Challenges of War and Peace

8

The Church and a World Again at War

Was the highly destructive conflict of nations that lasted from 1939 to 1945 actually a second world war? Or was it an extension of the first war that had engulfed the world approximately two decades earlier? During his European sabbatical in 1930, H. Richard Niebuhr had seen for himself how the draconian measures the Treaty of Versailles had imposed upon Germany were actually preparing the way for the rise of Hitler and the threat to world peace that he would soon create. In any event, the interlude between these two open conflicts had produced a profound change of attitude among Christians in America. Guilt over their endorsement of the Allied cause in 1917 moved many to become equally wholehearted in their embrace of pacifism. Several prominent Protestant leaders swore publicly that they would never support another war, and others on seminary and college campuses either signed the Oxford Oath or joined pacifist groups such as the Fellowship of Reconciliation (FOR). When the US Senate consented to the Kellogg-Briand Peace Pact in 1929, moreover, the Federal Council of Churches called for the ringing of church bells and prayers of thanksgiving throughout the nation.[1]

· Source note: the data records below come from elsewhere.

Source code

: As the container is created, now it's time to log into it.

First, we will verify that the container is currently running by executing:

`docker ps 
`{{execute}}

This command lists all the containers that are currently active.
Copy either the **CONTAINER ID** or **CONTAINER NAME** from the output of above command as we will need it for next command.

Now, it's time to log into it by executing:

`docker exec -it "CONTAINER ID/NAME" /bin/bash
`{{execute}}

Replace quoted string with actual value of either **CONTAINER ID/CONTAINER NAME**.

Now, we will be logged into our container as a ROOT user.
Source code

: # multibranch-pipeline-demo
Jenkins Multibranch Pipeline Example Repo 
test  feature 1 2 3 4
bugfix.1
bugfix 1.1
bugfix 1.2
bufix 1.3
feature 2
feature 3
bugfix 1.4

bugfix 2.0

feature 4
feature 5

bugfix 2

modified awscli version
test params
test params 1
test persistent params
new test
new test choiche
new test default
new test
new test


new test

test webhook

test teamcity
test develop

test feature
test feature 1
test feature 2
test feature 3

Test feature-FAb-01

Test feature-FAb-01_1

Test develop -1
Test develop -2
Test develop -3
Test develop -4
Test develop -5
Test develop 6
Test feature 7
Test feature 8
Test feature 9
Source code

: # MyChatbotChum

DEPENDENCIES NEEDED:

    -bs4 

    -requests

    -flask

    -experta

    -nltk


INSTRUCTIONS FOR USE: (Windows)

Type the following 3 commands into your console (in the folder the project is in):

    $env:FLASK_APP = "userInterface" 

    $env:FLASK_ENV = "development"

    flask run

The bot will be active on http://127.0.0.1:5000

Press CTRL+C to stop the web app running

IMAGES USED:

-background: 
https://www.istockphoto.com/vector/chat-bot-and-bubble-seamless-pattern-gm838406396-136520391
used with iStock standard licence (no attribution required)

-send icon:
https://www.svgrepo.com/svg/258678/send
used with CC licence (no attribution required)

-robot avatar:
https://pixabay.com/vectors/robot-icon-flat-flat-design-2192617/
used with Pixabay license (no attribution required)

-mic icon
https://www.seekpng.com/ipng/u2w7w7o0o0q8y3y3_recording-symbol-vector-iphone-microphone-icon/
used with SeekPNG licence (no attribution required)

During the Depression decade, however, as the Japanese invasion of Manchuria was followed in short order by Italian aggression in Ethiopia, Hitler’s occupation of the Rhineland, and a bloody Spanish civil war, cracks began to appear in the pacifist consensus. The division of opinion within the FOR over the merits of dogmatic pacifism led to schism; since this was a hotly debated issue among his Yale students, Niebuhr weighed in with his own perspective. Given the moral utilitarianism undergirding FOR thinking, the minority that had severed its ties with this pacifist group was, in his estimation, being more consistent than the hardline majority. While the minority was inclined to allow the use of physical violence to halt the behavior of aggressive nations, the majority deluded itself into believing that coupling verbal condemnations with economic sanctions remained a nonviolent course of action. “There are a good many men,” Niebuhr pointed out, “who would prefer to die by bullets than by starvation.” In Niebuhr’s view, pacifism that was truly Christian recognized a “divine teleology” that made no “righteous” or “unrighteous” party exempt from God’s judgment. With the aid of the cross of Jesus Christ, moreover, it clearly understood that reconciliation might involve bloodshed on the part of the innocent as well as the guilty.[2]

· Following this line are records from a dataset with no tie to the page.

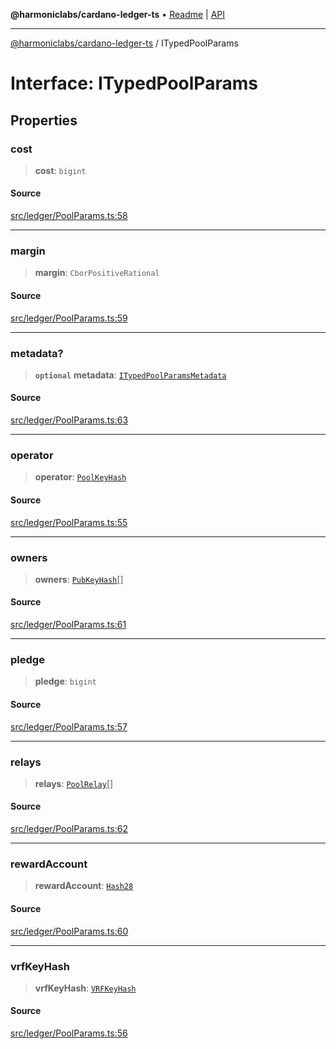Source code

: **@harmoniclabs/cardano-ledger-ts** • [Readme](../Introduction.md) \| [API](../globals.md)

***

[@harmoniclabs/cardano-ledger-ts](../Introduction.md) / ITypedPoolParams

# Interface: ITypedPoolParams

## Properties

### cost

> **cost**: `bigint`

#### Source

[src/ledger/PoolParams.ts:58](https://github.com/HarmonicLabs/cardano-ledger-ts/blob/d1659b0/src/ledger/PoolParams.ts#L58)

***

### margin

> **margin**: `CborPositiveRational`

#### Source

[src/ledger/PoolParams.ts:59](https://github.com/HarmonicLabs/cardano-ledger-ts/blob/d1659b0/src/ledger/PoolParams.ts#L59)

***

### metadata?

> **`optional`** **metadata**: [`ITypedPoolParamsMetadata`](ITypedPoolParamsMetadata.md)

#### Source

[src/ledger/PoolParams.ts:63](https://github.com/HarmonicLabs/cardano-ledger-ts/blob/d1659b0/src/ledger/PoolParams.ts#L63)

***

### operator

> **operator**: [`PoolKeyHash`](../classes/PoolKeyHash.md)

#### Source

[src/ledger/PoolParams.ts:55](https://github.com/HarmonicLabs/cardano-ledger-ts/blob/d1659b0/src/ledger/PoolParams.ts#L55)

***

### owners

> **owners**: [`PubKeyHash`](../classes/PubKeyHash.md)[]

#### Source

[src/ledger/PoolParams.ts:61](https://github.com/HarmonicLabs/cardano-ledger-ts/blob/d1659b0/src/ledger/PoolParams.ts#L61)

***

### pledge

> **pledge**: `bigint`

#### Source

[src/ledger/PoolParams.ts:57](https://github.com/HarmonicLabs/cardano-ledger-ts/blob/d1659b0/src/ledger/PoolParams.ts#L57)

***

### relays

> **relays**: [`PoolRelay`](../type-aliases/PoolRelay.md)[]

#### Source

[src/ledger/PoolParams.ts:62](https://github.com/HarmonicLabs/cardano-ledger-ts/blob/d1659b0/src/ledger/PoolParams.ts#L62)

***

### rewardAccount

> **rewardAccount**: [`Hash28`](../classes/Hash28.md)

#### Source

[src/ledger/PoolParams.ts:60](https://github.com/HarmonicLabs/cardano-ledger-ts/blob/d1659b0/src/ledger/PoolParams.ts#L60)

***

### vrfKeyHash

> **vrfKeyHash**: [`VRFKeyHash`](../classes/VRFKeyHash.md)

#### Source

[src/ledger/PoolParams.ts:56](https://github.com/HarmonicLabs/cardano-ledger-ts/blob/d1659b0/src/ledger/PoolParams.ts#L56)
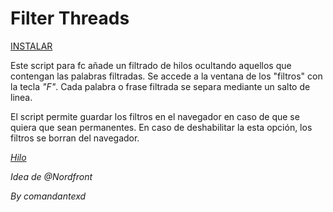 # Filter Threads

[INSTALAR](https://github.com/Pytness/fc-script/raw/master/src/filterThreads/index.user.js)

Este script para fc añade un filtrado de hilos ocultando aquellos que contengan las palabras filtradas.
Se accede a la ventana de los "filtros" con la tecla *"F"*.
Cada palabra o frase filtrada se separa mediante un salto de linea.

El script permite guardar los filtros en el navegador en caso de que se quiera que sean permanentes.
En caso de deshabilitar la esta opción, los filtros se borran del navegador.

*[Hilo](https://forocoches.com/foro/showthread.php?t=6794769)*

*Idea de @Nordfront*

*By comandantexd*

As the 1930s drew to close, the expansion of the Sino-Japanese War in Asia and the rolling of German armies into Poland (which shattered the accord European leaders had negotiated with Hitler at Munich) served to deepen these divisions among Christians. Bitter debates extended from pacifists to church-related groups and agencies of many types. Those that advocated neutrality found themselves with strange bedfellows that included Christian liberals and socialists with pacifist inclinations on the one hand and conservative Christian voices like Father Coughlin on the other, along with Charles Lindbergh, the isolationists in Congress, and everyone else who favored an “America First” position. In other instances, arguments over the merits of intervention caused good friends to part company. When the editor of The Christian Century came out in favor of a negotiated peace to end the war in Europe and openly attacked President Roosevelt’s efforts to turn America into an “arsenal of democracy,” Niebuhr’s brother Reinhold chose to establish Christianity and Crisis, a rival periodical that reflected his conviction that the only hope for world peace and order was the halting of totalitarian aggression. To say the least, there was as much confusion in the churches as there was in American society over the best course to follow.
This period of crisis in the world as well as the church became Niebuhr’s Gethsemane. He found himself following in the footsteps of Jesus during his passion to the garden where he wrestled with his Father God in prayer over his impending death. Niebuhr agonized over finding a way to lead American Christians both to seek God’s will and to proclaim to themselves and to their fellow-citizens, just as Jesus had in Gethsemane’s garden, “Not my will, but thine be done.” Niebuhr knew that making discernment of God’s will a central feature of the church’s message would likely win more worldly enemies than friends. Yet he believed that this was the way by which Jesus had succeeded in overcoming the world in himself and for his followers.[3] Furthermore, he saw this challenge as a “growth” opportunity for the church to discover anew how reaffirmation of its faith in the God revealed by Jesus Christ could enable its members to see themselves and the rest of God’s creation as contemporary participants in a “grand process of cosmic redemption from death and destruction to life and glory.”[4]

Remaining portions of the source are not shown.